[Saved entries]
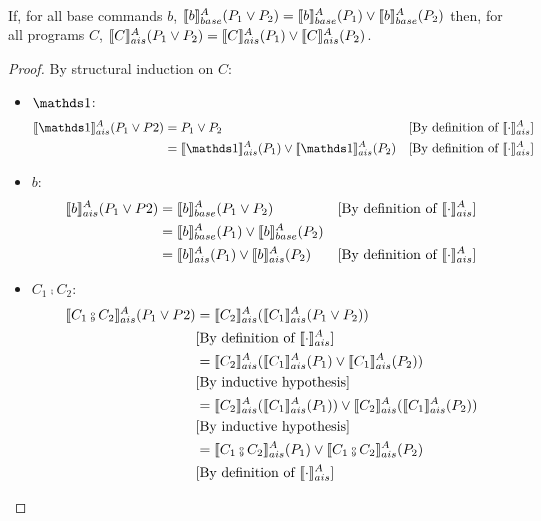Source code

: \documentclass[
  10pt,       %
  twoside,    %
  a4paper,    %
  english,    %
  tikz,       %
  openright,  %
]{book}
\begin{document}
\begin{theorem} $\;$\\
  \label{thm:additivity}
  If, for all base commands $b$, $\llbracket b \rrbracket_{base}^A(P_1 \lor P_2) = \llbracket b \rrbracket_{base}^A(P_1) \lor \llbracket b \rrbracket_{base}^A(P_2)$ then, for
  all programs $C$, 
  $\llbracket C \rrbracket_{ais}^{A}(P_1 \lor P_2) = \llbracket C \rrbracket_{ais}^{A}(P_1) \lor \llbracket C \rrbracket_{ais}^{A}(P_2)$.
\end{theorem}
\begin{proof}
  By structural induction on $C$:
  \begin{itemize}
    \item $\sskip$:
      \begin{align*}
        \asem{\sskip}(P_1 \join P2)
          &= P_1 \join P_2 
          &\text{[By definition of $\asem{\cdot}$]} \\
          &= \asem{\sskip}(P_1) \join \asem{\sskip}(P_2)
          &\text{[By definition of $\asem{\cdot}$]} \\
      \end{align*}
    \item $b$:
      \begin{align*}
        \llbracket b \rrbracket_{ais}^{A}(P_1 \lor P2)
          &= \llbracket b \rrbracket_{base}^A(P_1 \lor P_2)
          &\text{[By definition of $\llbracket \cdot \rrbracket_{ais}^{A}$]} \\
          &= \llbracket b \rrbracket_{base}^A(P_1) \lor \llbracket b \rrbracket_{base}^A(P_2) \\
          &= \llbracket b \rrbracket_{ais}^{A}(P_1) \lor \llbracket b \rrbracket_{ais}^{A}(P_2)
          &\text{[By definition of $\llbracket \cdot \rrbracket_{ais}^{A}$]} \\
      \end{align*}
    \item $C_1 \fcmp C_2$:
      \begin{align*}
        \asem{C_1 \fcmp C_2}(P_1 \join P2)
          &= \asem{C_2}(\asem{C_1}(P_1 \join P_2)) \\
          &\text{[By definition of $\asem{\cdot}$]} \\
          &= \asem{C_2}(\asem{C_1}(P_1) \join \asem{C_1}(P_2)) \\
          &\text{[By inductive hypothesis]} \\
          &= \asem{C_2}(\asem{C_1}(P_1)) \join \asem{C_2}(\asem{C_1}(P_2)) \\
          &\text{[By inductive hypothesis]} \\
          &= \asem{C_1 \fcmp C_2}(P_1) \join \asem{C_1 \fcmp C_2}(P_2) \\
          &\text{[By definition of $\asem{\cdot}$]} \\

\end{align*}
\end{itemize}
\end{proof}
\end{document}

* **Task to carry out**
Return the number of lines in the data above that include the word "begin", and nothing else.

* **Answer box**
7